Why do my sox smell? I hate the world.  -On technical advances

“I’m running out of things to put in my mouth”

“Horses may be majestic but they stink like poo”

“Painters are poetic and romantic.  I’m just some schnook who makes something out of cardboard”

“House paint is where it’s at!”

“You can’t be decadent with clothes on”

“When I go to sleep, that’s a blessing”

“It’s funny to see Kristen kill things” -Kurt about zombie killing

“Hey, you try being drunk everyday and see how competent you are”

“Oh my God!  I’m hideous!”

“The world will be a better place when it starts appreciating me”

“Is it discrimination to hope that ugly people never reproduce?”

“Look!  He’s in Zen!  Or he’s really tired”

“I thought buffalos were becoming extinct, but it’s pretty awesome that you still can eat them”
-On Neptune’s Buffalo Burgers

“I don’t like change.  Change in my pocket, or in my life”

“What kind of damned artist am I?!  I can’t use scissors and I don’t have any observational skills!”

“Art’s all the exercise I need”

“You’ve saved my cheese!”

“I sorta miss you calling me retarded” -Kurt to Kristen

“I’m too wary of life now to be happy”

“Go clean yourself off and leave me to be a genius”

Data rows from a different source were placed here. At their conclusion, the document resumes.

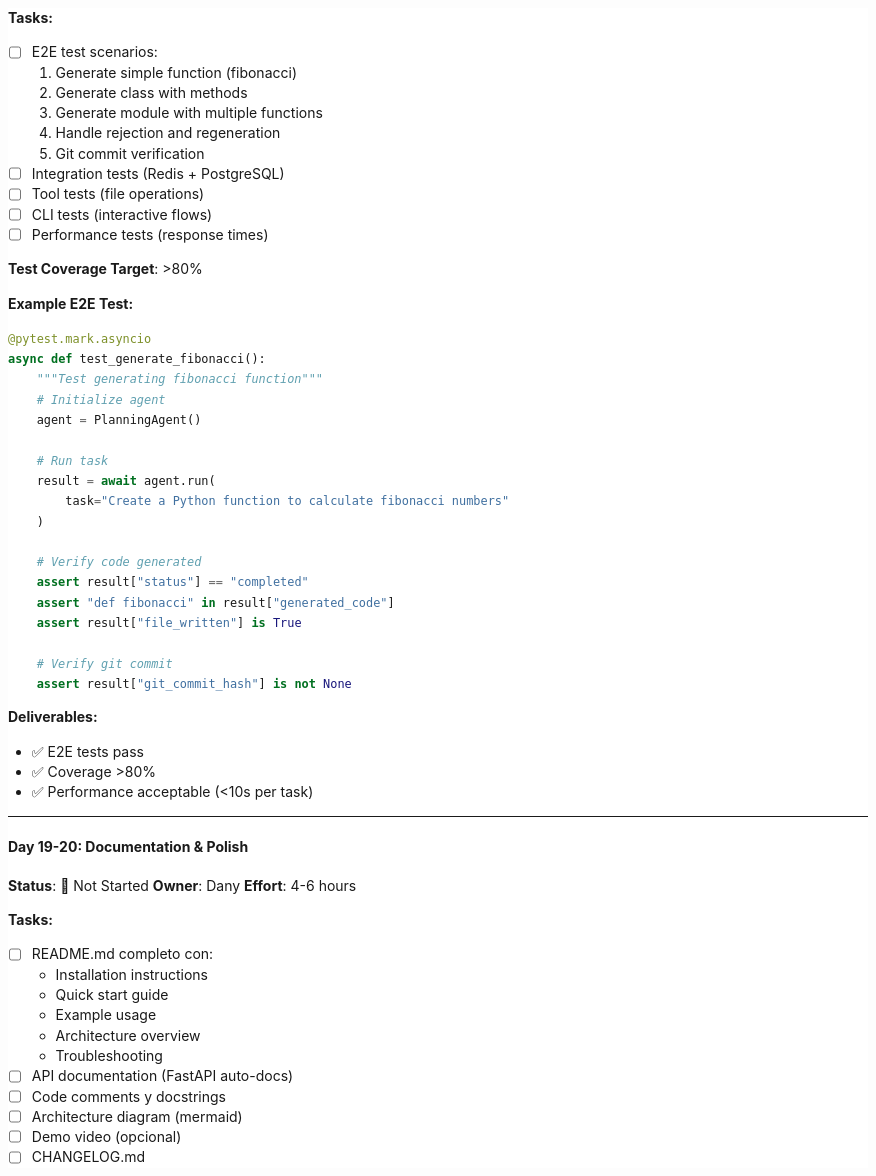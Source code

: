 **Tasks:**
- [ ] E2E test scenarios:
  1. Generate simple function (fibonacci)
  2. Generate class with methods
  3. Generate module with multiple functions
  4. Handle rejection and regeneration
  5. Git commit verification
- [ ] Integration tests (Redis + PostgreSQL)
- [ ] Tool tests (file operations)
- [ ] CLI tests (interactive flows)
- [ ] Performance tests (response times)

**Test Coverage Target**: >80%

**Example E2E Test:**
```python
@pytest.mark.asyncio
async def test_generate_fibonacci():
    """Test generating fibonacci function"""
    # Initialize agent
    agent = PlanningAgent()

    # Run task
    result = await agent.run(
        task="Create a Python function to calculate fibonacci numbers"
    )

    # Verify code generated
    assert result["status"] == "completed"
    assert "def fibonacci" in result["generated_code"]
    assert result["file_written"] is True

    # Verify git commit
    assert result["git_commit_hash"] is not None
```

**Deliverables:**
- ✅ E2E tests pass
- ✅ Coverage >80%
- ✅ Performance acceptable (<10s per task)

---

#### Day 19-20: Documentation & Polish
**Status**: 🔴 Not Started
**Owner**: Dany
**Effort**: 4-6 hours

**Tasks:**
- [ ] README.md completo con:
  - Installation instructions
  - Quick start guide
  - Example usage
  - Architecture overview
  - Troubleshooting
- [ ] API documentation (FastAPI auto-docs)
- [ ] Code comments y docstrings
- [ ] Architecture diagram (mermaid)
- [ ] Demo video (opcional)
- [ ] CHANGELOG.md
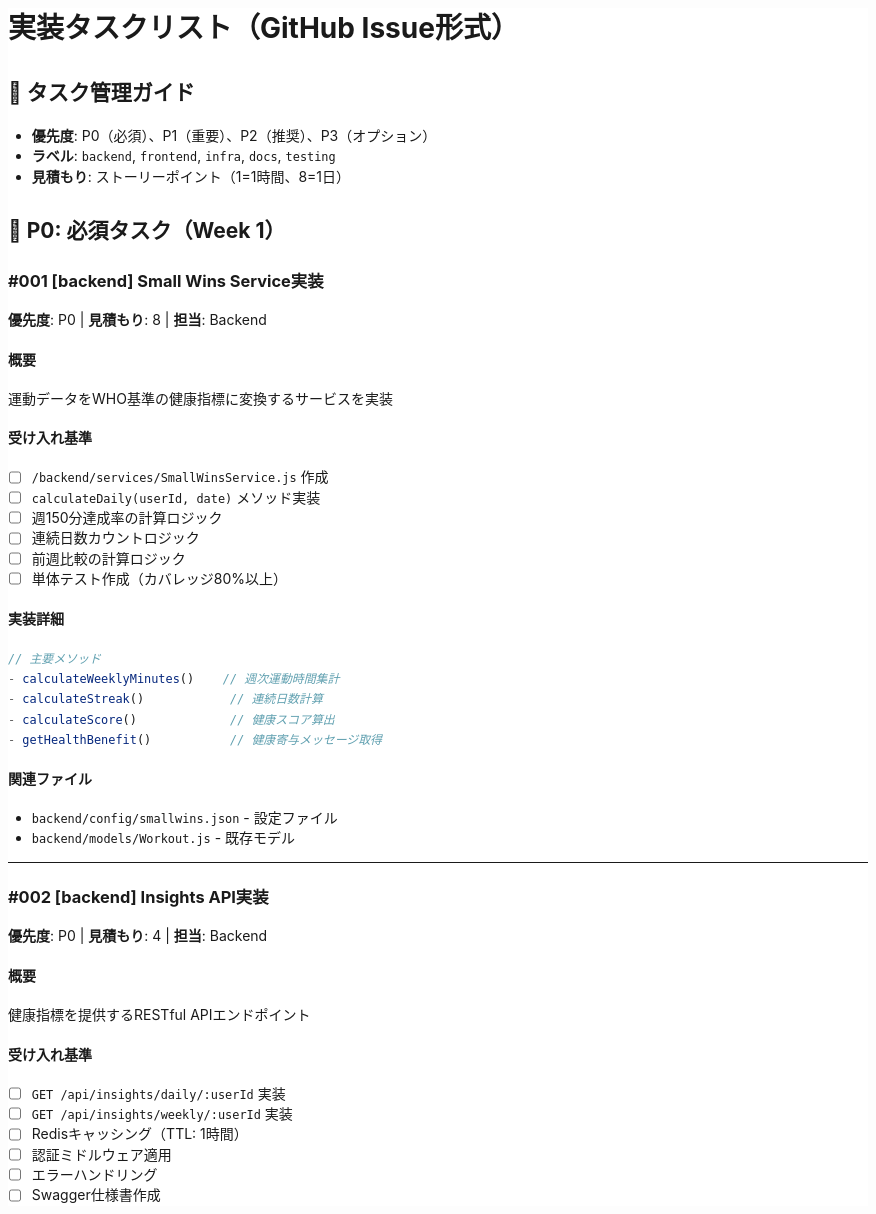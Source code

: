# 実装タスクリスト（GitHub Issue形式）

## 📝 タスク管理ガイド

- **優先度**: P0（必須）、P1（重要）、P2（推奨）、P3（オプション）
- **ラベル**: `backend`, `frontend`, `infra`, `docs`, `testing`
- **見積もり**: ストーリーポイント（1=1時間、8=1日）

## 🔴 P0: 必須タスク（Week 1）

### #001 [backend] Small Wins Service実装
**優先度**: P0 | **見積もり**: 8 | **担当**: Backend

#### 概要
運動データをWHO基準の健康指標に変換するサービスを実装

#### 受け入れ基準
- [ ] `/backend/services/SmallWinsService.js` 作成
- [ ] `calculateDaily(userId, date)` メソッド実装
- [ ] 週150分達成率の計算ロジック
- [ ] 連続日数カウントロジック
- [ ] 前週比較の計算ロジック
- [ ] 単体テスト作成（カバレッジ80%以上）

#### 実装詳細
```javascript
// 主要メソッド
- calculateWeeklyMinutes()    // 週次運動時間集計
- calculateStreak()            // 連続日数計算
- calculateScore()             // 健康スコア算出
- getHealthBenefit()           // 健康寄与メッセージ取得
```

#### 関連ファイル
- `backend/config/smallwins.json` - 設定ファイル
- `backend/models/Workout.js` - 既存モデル

---

### #002 [backend] Insights API実装
**優先度**: P0 | **見積もり**: 4 | **担当**: Backend

#### 概要
健康指標を提供するRESTful APIエンドポイント

#### 受け入れ基準
- [ ] `GET /api/insights/daily/:userId` 実装
- [ ] `GET /api/insights/weekly/:userId` 実装
- [ ] Redisキャッシング（TTL: 1時間）
- [ ] 認証ミドルウェア適用
- [ ] エラーハンドリング
- [ ] Swagger仕様書作成
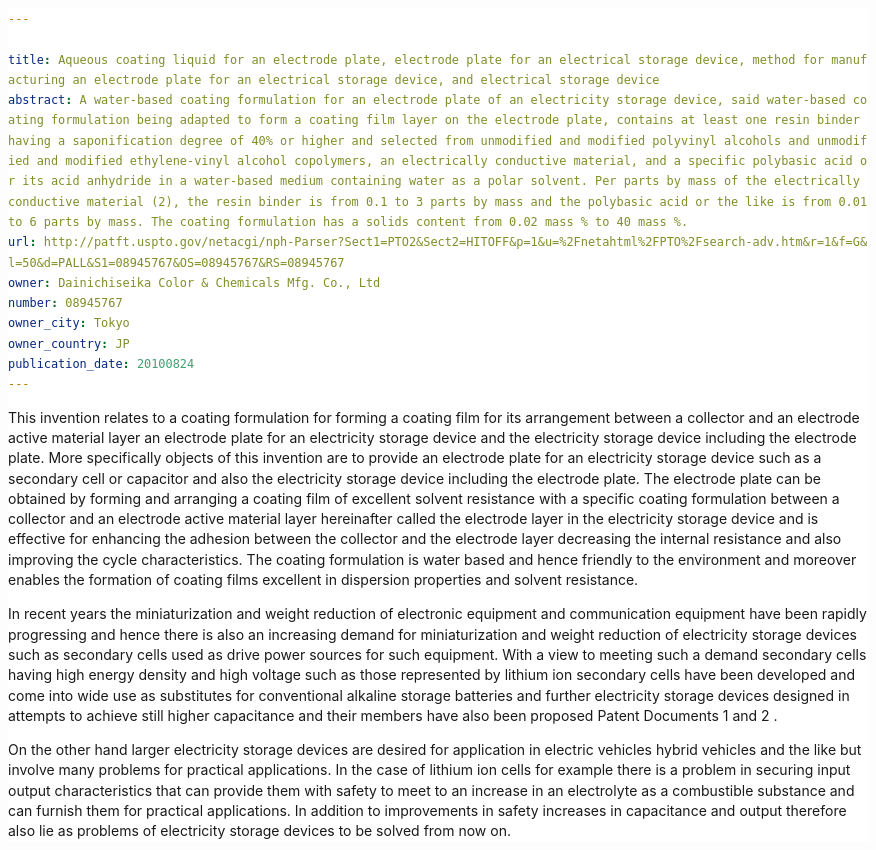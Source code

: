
 ```yaml
---

title: Aqueous coating liquid for an electrode plate, electrode plate for an electrical storage device, method for manufacturing an electrode plate for an electrical storage device, and electrical storage device
abstract: A water-based coating formulation for an electrode plate of an electricity storage device, said water-based coating formulation being adapted to form a coating film layer on the electrode plate, contains at least one resin binder having a saponification degree of 40% or higher and selected from unmodified and modified polyvinyl alcohols and unmodified and modified ethylene-vinyl alcohol copolymers, an electrically conductive material, and a specific polybasic acid or its acid anhydride in a water-based medium containing water as a polar solvent. Per parts by mass of the electrically conductive material (2), the resin binder is from 0.1 to 3 parts by mass and the polybasic acid or the like is from 0.01 to 6 parts by mass. The coating formulation has a solids content from 0.02 mass % to 40 mass %.
url: http://patft.uspto.gov/netacgi/nph-Parser?Sect1=PTO2&Sect2=HITOFF&p=1&u=%2Fnetahtml%2FPTO%2Fsearch-adv.htm&r=1&f=G&l=50&d=PALL&S1=08945767&OS=08945767&RS=08945767
owner: Dainichiseika Color & Chemicals Mfg. Co., Ltd
number: 08945767
owner_city: Tokyo
owner_country: JP
publication_date: 20100824
---
```

This invention relates to a coating formulation for forming a coating film for its arrangement between a collector and an electrode active material layer an electrode plate for an electricity storage device and the electricity storage device including the electrode plate. More specifically objects of this invention are to provide an electrode plate for an electricity storage device such as a secondary cell or capacitor and also the electricity storage device including the electrode plate. The electrode plate can be obtained by forming and arranging a coating film of excellent solvent resistance with a specific coating formulation between a collector and an electrode active material layer hereinafter called the electrode layer in the electricity storage device and is effective for enhancing the adhesion between the collector and the electrode layer decreasing the internal resistance and also improving the cycle characteristics. The coating formulation is water based and hence friendly to the environment and moreover enables the formation of coating films excellent in dispersion properties and solvent resistance.

In recent years the miniaturization and weight reduction of electronic equipment and communication equipment have been rapidly progressing and hence there is also an increasing demand for miniaturization and weight reduction of electricity storage devices such as secondary cells used as drive power sources for such equipment. With a view to meeting such a demand secondary cells having high energy density and high voltage such as those represented by lithium ion secondary cells have been developed and come into wide use as substitutes for conventional alkaline storage batteries and further electricity storage devices designed in attempts to achieve still higher capacitance and their members have also been proposed Patent Documents 1 and 2 .

On the other hand larger electricity storage devices are desired for application in electric vehicles hybrid vehicles and the like but involve many problems for practical applications. In the case of lithium ion cells for example there is a problem in securing input output characteristics that can provide them with safety to meet to an increase in an electrolyte as a combustible substance and can furnish them for practical applications. In addition to improvements in safety increases in capacitance and output therefore also lie as problems of electricity storage devices to be solved from now on.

“Lasers!  If these got in the wrong hands!” -After discovering how CD players work

“You should be honest when you like something.  I like corndogs, you like spankings” -Kurt to a friend

“I brought a banana” -Kurt at dinner at Denny’s

“You can hang gerbils from your nipple rings” -Kurt to Kristin

“I’ve decided I want to be rich.  Not really rich, but enough so that I can eat at Denny’s every day”

“Grease is pretty sexy”

“Ping” -The sound at the end of the universe.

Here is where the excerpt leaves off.